> [EXERCISE]:
The result should be every line that contains the word "Topics", taken from the material.

> [INPUT DATA]:

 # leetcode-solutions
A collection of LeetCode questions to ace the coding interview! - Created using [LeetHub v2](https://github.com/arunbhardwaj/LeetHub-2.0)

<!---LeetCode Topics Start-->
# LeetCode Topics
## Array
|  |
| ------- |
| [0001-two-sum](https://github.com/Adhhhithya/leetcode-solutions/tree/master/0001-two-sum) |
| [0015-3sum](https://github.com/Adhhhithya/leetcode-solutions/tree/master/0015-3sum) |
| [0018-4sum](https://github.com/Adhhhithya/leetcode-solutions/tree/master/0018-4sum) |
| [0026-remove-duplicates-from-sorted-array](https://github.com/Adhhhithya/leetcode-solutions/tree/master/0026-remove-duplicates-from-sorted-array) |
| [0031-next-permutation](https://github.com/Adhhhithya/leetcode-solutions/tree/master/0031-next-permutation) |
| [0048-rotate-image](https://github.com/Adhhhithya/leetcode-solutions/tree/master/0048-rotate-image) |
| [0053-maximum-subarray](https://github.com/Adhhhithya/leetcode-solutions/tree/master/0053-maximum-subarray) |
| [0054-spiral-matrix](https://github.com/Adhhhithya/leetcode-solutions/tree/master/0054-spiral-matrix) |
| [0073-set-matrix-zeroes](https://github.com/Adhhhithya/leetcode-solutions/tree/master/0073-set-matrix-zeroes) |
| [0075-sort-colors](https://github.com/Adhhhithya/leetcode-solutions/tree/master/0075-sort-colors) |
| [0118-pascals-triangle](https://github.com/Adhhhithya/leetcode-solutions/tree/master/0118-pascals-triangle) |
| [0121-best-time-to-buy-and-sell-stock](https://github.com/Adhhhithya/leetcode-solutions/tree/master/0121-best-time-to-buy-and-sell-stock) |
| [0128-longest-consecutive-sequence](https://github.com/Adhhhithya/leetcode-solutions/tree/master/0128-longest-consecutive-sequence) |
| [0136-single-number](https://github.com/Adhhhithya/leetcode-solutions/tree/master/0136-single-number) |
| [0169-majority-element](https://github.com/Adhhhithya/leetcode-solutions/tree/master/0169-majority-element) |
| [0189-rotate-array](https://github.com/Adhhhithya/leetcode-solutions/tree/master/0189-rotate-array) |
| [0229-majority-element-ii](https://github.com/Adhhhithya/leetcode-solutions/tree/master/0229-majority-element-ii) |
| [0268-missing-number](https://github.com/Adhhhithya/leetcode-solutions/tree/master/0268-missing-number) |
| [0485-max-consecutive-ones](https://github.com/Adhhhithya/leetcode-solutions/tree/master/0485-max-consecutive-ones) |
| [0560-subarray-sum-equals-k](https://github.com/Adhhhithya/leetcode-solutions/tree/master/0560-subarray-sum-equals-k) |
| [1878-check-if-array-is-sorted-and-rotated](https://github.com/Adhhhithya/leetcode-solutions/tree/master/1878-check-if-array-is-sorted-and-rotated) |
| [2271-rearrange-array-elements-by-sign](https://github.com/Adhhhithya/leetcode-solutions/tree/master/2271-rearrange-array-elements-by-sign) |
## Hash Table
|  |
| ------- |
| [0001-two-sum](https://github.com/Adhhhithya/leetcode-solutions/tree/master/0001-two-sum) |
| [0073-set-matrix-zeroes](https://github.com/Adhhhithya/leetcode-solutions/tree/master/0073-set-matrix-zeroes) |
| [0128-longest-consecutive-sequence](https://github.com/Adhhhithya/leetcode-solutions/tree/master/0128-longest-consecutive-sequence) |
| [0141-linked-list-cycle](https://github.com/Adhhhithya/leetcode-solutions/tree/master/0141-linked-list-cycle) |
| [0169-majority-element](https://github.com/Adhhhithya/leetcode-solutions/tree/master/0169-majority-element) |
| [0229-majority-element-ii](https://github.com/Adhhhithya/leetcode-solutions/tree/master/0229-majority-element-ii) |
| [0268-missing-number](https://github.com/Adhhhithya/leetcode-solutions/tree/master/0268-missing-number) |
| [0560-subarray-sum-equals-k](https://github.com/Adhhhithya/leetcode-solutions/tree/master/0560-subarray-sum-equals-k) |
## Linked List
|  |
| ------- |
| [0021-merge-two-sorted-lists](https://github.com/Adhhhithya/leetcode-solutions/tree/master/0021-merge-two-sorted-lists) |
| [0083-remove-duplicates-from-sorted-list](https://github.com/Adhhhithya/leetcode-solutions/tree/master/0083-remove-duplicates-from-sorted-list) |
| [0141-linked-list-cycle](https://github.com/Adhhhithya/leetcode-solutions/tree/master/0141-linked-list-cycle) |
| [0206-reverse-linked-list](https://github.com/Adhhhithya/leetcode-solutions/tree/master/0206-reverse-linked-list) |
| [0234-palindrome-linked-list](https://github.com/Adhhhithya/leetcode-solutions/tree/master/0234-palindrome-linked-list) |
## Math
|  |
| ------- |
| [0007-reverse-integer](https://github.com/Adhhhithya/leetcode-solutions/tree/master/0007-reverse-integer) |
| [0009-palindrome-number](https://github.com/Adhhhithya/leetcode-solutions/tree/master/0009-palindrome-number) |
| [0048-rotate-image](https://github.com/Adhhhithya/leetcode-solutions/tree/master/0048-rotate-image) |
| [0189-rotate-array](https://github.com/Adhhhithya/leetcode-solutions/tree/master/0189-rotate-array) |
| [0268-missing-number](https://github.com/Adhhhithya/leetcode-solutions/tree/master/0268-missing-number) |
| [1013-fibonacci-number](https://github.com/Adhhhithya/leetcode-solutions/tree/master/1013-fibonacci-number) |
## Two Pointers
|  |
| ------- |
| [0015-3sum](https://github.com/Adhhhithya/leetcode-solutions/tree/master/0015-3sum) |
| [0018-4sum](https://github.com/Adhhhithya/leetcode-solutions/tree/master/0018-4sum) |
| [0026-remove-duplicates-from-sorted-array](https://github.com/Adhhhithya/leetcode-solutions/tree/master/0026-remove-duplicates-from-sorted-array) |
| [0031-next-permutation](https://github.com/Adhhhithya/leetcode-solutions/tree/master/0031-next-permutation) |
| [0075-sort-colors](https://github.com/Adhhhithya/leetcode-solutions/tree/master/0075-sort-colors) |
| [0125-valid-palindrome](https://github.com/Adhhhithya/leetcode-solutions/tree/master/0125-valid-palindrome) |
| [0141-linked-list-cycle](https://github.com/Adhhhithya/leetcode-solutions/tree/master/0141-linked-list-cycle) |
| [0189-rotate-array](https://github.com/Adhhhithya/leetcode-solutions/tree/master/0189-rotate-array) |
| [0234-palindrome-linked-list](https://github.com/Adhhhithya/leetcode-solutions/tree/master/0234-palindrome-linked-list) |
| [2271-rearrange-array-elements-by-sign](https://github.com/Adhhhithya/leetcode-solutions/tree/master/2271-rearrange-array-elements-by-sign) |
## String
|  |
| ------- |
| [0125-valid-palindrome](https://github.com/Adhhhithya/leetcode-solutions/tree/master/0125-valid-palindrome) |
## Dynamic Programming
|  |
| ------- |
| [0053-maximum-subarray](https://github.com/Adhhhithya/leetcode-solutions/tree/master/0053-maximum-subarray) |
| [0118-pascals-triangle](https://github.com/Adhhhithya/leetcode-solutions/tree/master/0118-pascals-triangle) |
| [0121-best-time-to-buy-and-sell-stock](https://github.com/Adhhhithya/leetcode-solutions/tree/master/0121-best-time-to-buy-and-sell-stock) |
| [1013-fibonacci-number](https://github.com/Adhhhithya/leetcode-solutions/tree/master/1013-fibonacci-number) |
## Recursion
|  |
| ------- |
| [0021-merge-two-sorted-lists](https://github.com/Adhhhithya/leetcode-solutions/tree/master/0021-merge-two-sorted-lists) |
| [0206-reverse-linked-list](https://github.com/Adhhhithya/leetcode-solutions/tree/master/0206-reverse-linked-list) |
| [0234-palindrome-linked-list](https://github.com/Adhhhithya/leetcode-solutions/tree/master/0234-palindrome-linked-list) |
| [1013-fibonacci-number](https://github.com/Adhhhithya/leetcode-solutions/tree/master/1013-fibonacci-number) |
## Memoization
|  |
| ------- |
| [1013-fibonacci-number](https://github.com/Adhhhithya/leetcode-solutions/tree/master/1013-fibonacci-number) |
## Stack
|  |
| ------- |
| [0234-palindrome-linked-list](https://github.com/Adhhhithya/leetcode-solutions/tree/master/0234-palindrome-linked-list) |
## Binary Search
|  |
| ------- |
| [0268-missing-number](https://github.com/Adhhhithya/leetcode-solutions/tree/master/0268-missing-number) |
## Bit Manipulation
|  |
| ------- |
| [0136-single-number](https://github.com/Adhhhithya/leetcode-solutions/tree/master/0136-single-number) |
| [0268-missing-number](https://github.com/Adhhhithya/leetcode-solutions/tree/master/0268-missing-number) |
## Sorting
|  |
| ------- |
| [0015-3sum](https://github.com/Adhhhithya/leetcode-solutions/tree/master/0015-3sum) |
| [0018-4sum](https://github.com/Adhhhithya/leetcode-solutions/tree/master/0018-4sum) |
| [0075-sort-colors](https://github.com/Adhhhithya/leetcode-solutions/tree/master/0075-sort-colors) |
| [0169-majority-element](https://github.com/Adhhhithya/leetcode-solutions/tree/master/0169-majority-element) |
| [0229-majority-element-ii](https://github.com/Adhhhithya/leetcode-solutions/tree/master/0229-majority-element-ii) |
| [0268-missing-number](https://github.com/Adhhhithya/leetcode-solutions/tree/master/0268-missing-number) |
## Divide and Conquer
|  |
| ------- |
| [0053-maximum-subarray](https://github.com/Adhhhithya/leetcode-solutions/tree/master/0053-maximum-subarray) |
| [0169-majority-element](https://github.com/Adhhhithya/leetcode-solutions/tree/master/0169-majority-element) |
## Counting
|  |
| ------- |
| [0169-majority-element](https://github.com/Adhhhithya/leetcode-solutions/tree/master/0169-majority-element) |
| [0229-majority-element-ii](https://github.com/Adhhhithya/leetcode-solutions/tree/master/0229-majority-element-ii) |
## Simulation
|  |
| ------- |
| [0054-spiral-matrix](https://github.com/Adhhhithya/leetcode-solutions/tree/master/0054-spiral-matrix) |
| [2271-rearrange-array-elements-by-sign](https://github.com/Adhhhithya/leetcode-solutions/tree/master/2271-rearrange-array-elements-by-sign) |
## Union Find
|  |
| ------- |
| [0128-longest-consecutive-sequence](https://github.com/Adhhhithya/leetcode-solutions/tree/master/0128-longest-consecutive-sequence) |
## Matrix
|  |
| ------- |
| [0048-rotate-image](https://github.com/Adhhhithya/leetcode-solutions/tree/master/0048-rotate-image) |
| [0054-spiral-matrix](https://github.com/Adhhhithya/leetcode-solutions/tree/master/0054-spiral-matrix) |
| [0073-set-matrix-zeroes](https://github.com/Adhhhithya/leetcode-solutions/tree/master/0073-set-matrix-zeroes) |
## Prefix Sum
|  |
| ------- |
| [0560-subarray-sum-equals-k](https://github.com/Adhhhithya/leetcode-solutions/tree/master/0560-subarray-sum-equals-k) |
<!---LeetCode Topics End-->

> [RESULT FOR THIS EXERCISE]:
<!---LeetCode Topics Start-->
# LeetCode Topics
<!---LeetCode Topics End-->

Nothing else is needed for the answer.